## Saved entries
◆ ◆ ◆ ◆

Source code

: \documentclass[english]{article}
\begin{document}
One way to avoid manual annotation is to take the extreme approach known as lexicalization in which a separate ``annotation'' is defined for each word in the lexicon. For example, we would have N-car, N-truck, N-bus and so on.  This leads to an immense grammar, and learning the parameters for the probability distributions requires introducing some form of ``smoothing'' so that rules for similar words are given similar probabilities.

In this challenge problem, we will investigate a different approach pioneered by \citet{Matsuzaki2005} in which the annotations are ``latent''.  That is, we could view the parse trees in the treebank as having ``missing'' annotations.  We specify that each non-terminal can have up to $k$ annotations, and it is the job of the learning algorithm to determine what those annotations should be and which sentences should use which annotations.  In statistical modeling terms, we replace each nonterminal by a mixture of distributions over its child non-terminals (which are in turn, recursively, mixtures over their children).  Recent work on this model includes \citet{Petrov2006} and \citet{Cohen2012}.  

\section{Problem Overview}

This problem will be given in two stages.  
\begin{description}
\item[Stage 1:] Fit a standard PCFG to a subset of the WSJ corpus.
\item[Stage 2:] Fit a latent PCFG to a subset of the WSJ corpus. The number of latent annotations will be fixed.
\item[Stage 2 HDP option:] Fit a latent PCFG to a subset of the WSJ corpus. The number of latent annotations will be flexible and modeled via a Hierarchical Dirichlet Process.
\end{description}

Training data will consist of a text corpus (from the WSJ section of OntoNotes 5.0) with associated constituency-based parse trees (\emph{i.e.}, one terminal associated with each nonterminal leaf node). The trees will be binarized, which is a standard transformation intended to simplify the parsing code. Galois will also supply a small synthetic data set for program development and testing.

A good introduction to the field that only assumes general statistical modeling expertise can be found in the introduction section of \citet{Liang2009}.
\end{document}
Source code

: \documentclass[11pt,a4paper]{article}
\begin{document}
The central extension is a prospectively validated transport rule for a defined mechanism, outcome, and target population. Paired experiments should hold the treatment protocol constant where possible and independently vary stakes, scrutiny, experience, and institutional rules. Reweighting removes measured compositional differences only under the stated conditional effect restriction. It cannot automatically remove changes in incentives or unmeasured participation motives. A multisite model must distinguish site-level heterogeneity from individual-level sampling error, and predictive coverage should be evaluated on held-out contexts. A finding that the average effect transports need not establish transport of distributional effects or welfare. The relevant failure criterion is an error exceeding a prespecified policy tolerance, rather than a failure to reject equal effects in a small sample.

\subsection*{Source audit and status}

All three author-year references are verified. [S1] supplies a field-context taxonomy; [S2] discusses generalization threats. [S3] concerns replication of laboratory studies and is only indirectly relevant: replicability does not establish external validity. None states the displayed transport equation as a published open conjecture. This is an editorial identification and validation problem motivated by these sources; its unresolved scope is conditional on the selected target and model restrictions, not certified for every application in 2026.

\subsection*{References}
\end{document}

◆ ◆ ◆ ◆

## Work instruction
Copy out the entries in full, exactly as they appear.

## Completed exercise
Source code

: \documentclass[english]{article}
\begin{document}
One way to avoid manual annotation is to take the extreme approach known as lexicalization in which a separate ``annotation'' is defined for each word in the lexicon. For example, we would have N-car, N-truck, N-bus and so on.  This leads to an immense grammar, and learning the parameters for the probability distributions requires introducing some form of ``smoothing'' so that rules for similar words are given similar probabilities.

In this challenge problem, we will investigate a different approach pioneered by \citet{Matsuzaki2005} in which the annotations are ``latent''.  That is, we could view the parse trees in the treebank as having ``missing'' annotations.  We specify that each non-terminal can have up to $k$ annotations, and it is the job of the learning algorithm to determine what those annotations should be and which sentences should use which annotations.  In statistical modeling terms, we replace each nonterminal by a mixture of distributions over its child non-terminals (which are in turn, recursively, mixtures over their children).  Recent work on this model includes \citet{Petrov2006} and \citet{Cohen2012}.  

\section{Problem Overview}

This problem will be given in two stages.  
\begin{description}
\item[Stage 1:] Fit a standard PCFG to a subset of the WSJ corpus.
\item[Stage 2:] Fit a latent PCFG to a subset of the WSJ corpus. The number of latent annotations will be fixed.
\item[Stage 2 HDP option:] Fit a latent PCFG to a subset of the WSJ corpus. The number of latent annotations will be flexible and modeled via a Hierarchical Dirichlet Process.
\end{description}

Training data will consist of a text corpus (from the WSJ section of OntoNotes 5.0) with associated constituency-based parse trees (\emph{i.e.}, one terminal associated with each nonterminal leaf node). The trees will be binarized, which is a standard transformation intended to simplify the parsing code. Galois will also supply a small synthetic data set for program development and testing.

A good introduction to the field that only assumes general statistical modeling expertise can be found in the introduction section of \citet{Liang2009}.
\end{document}
Source code

: \documentclass[11pt,a4paper]{article}
\begin{document}
The central extension is a prospectively validated transport rule for a defined mechanism, outcome, and target population. Paired experiments should hold the treatment protocol constant where possible and independently vary stakes, scrutiny, experience, and institutional rules. Reweighting removes measured compositional differences only under the stated conditional effect restriction. It cannot automatically remove changes in incentives or unmeasured participation motives. A multisite model must distinguish site-level heterogeneity from individual-level sampling error, and predictive coverage should be evaluated on held-out contexts. A finding that the average effect transports need not establish transport of distributional effects or welfare. The relevant failure criterion is an error exceeding a prespecified policy tolerance, rather than a failure to reject equal effects in a small sample.

\subsection*{Source audit and status}

All three author-year references are verified. [S1] supplies a field-context taxonomy; [S2] discusses generalization threats. [S3] concerns replication of laboratory studies and is only indirectly relevant: replicability does not establish external validity. None states the displayed transport equation as a published open conjecture. This is an editorial identification and validation problem motivated by these sources; its unresolved scope is conditional on the selected target and model restrictions, not certified for every application in 2026.

\subsection*{References}
\end{document}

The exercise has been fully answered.